Diving Weigths and Belts


Divers wear weighting systems, weight belts or weights, generally made of lead, to counteract the buoyancy of other diving equipment, such as diving suits and aluminum diving cylinders.
Providing the weights have a method of quick release, they provide a useful rescue mechanism: they can be dropped in an emergency to provide instant buoyancy which may return the diver to the surface. Dropping weights increases the risk of barotraumas and decompression sickness due to uncontrollable ascent to the surface. This risk can only be justified when the emergency is life threatening.
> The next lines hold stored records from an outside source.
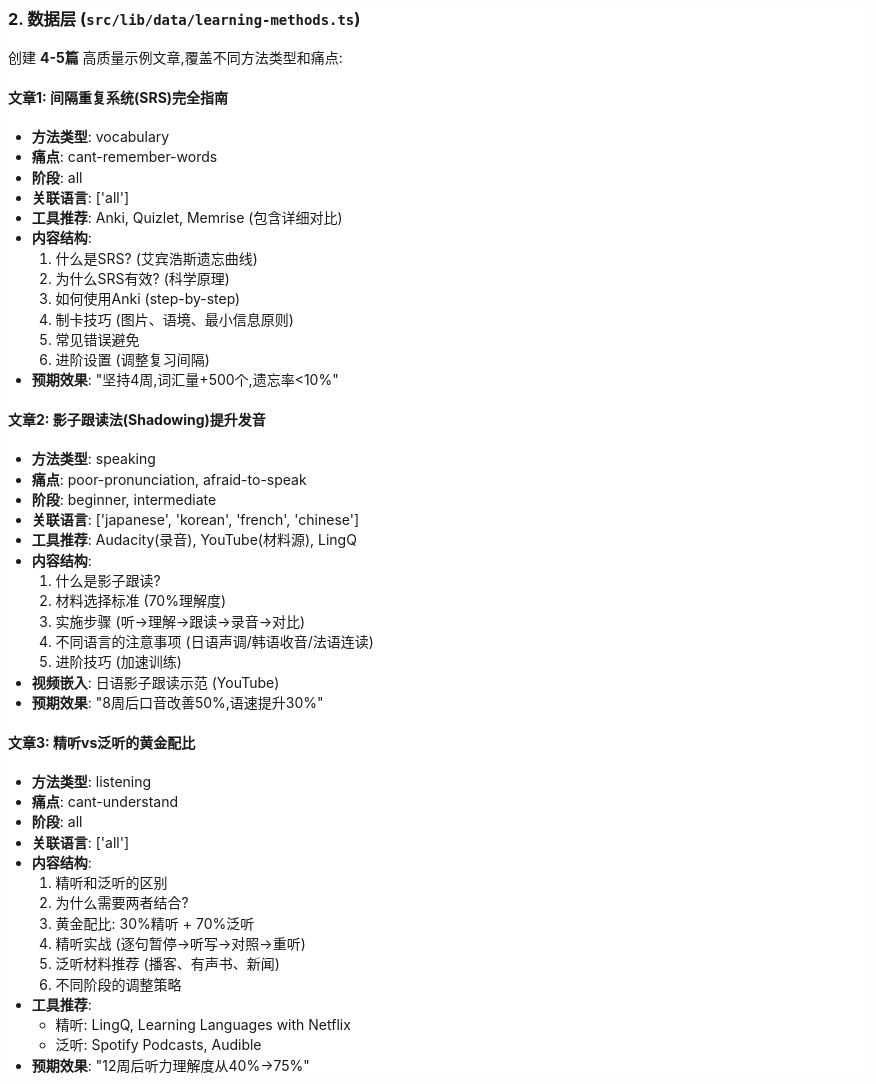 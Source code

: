 
### 2. 数据层 (`src/lib/data/learning-methods.ts`)

创建 **4-5篇** 高质量示例文章,覆盖不同方法类型和痛点:

#### 文章1: 间隔重复系统(SRS)完全指南
- **方法类型**: vocabulary
- **痛点**: cant-remember-words
- **阶段**: all
- **关联语言**: ['all']
- **工具推荐**: Anki, Quizlet, Memrise (包含详细对比)
- **内容结构**:
  1. 什么是SRS? (艾宾浩斯遗忘曲线)
  2. 为什么SRS有效? (科学原理)
  3. 如何使用Anki (step-by-step)
  4. 制卡技巧 (图片、语境、最小信息原则)
  5. 常见错误避免
  6. 进阶设置 (调整复习间隔)
- **预期效果**: "坚持4周,词汇量+500个,遗忘率<10%"

#### 文章2: 影子跟读法(Shadowing)提升发音
- **方法类型**: speaking
- **痛点**: poor-pronunciation, afraid-to-speak
- **阶段**: beginner, intermediate
- **关联语言**: ['japanese', 'korean', 'french', 'chinese']
- **工具推荐**: Audacity(录音), YouTube(材料源), LingQ
- **内容结构**:
  1. 什么是影子跟读?
  2. 材料选择标准 (70%理解度)
  3. 实施步骤 (听→理解→跟读→录音→对比)
  4. 不同语言的注意事项 (日语声调/韩语收音/法语连读)
  5. 进阶技巧 (加速训练)
- **视频嵌入**: 日语影子跟读示范 (YouTube)
- **预期效果**: "8周后口音改善50%,语速提升30%"

#### 文章3: 精听vs泛听的黄金配比
- **方法类型**: listening
- **痛点**: cant-understand
- **阶段**: all
- **关联语言**: ['all']
- **内容结构**:
  1. 精听和泛听的区别
  2. 为什么需要两者结合?
  3. 黄金配比: 30%精听 + 70%泛听
  4. 精听实战 (逐句暂停→听写→对照→重听)
  5. 泛听材料推荐 (播客、有声书、新闻)
  6. 不同阶段的调整策略
- **工具推荐**:
  - 精听: LingQ, Learning Languages with Netflix
  - 泛听: Spotify Podcasts, Audible
- **预期效果**: "12周后听力理解度从40%→75%"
Very often divers take great care to ensure the weights are not dropped accidentally, and many heavily-weighted divers arrange their weights so subsets of the total weight can be dropped individually, allowing for a somewhat more controlled emergency ascent.

weight belt

Weigth belt picture

The quantity of lead weight required is determined by the overall positive buoyancy of the diver, which depends on the diver's body composition, buoyancy of other diving gear worn (especially the diving suit), water salinity, and water temperature. It normally is in the range of 2 kg / 4 pounds to 15 kg / 33 pounds.
The weights are generally made of lead because of its high density, low cost, and resistance to corrosion. The lead can be cast in blocks, cast block with gaps for straps or shaped as pellets often named "shot".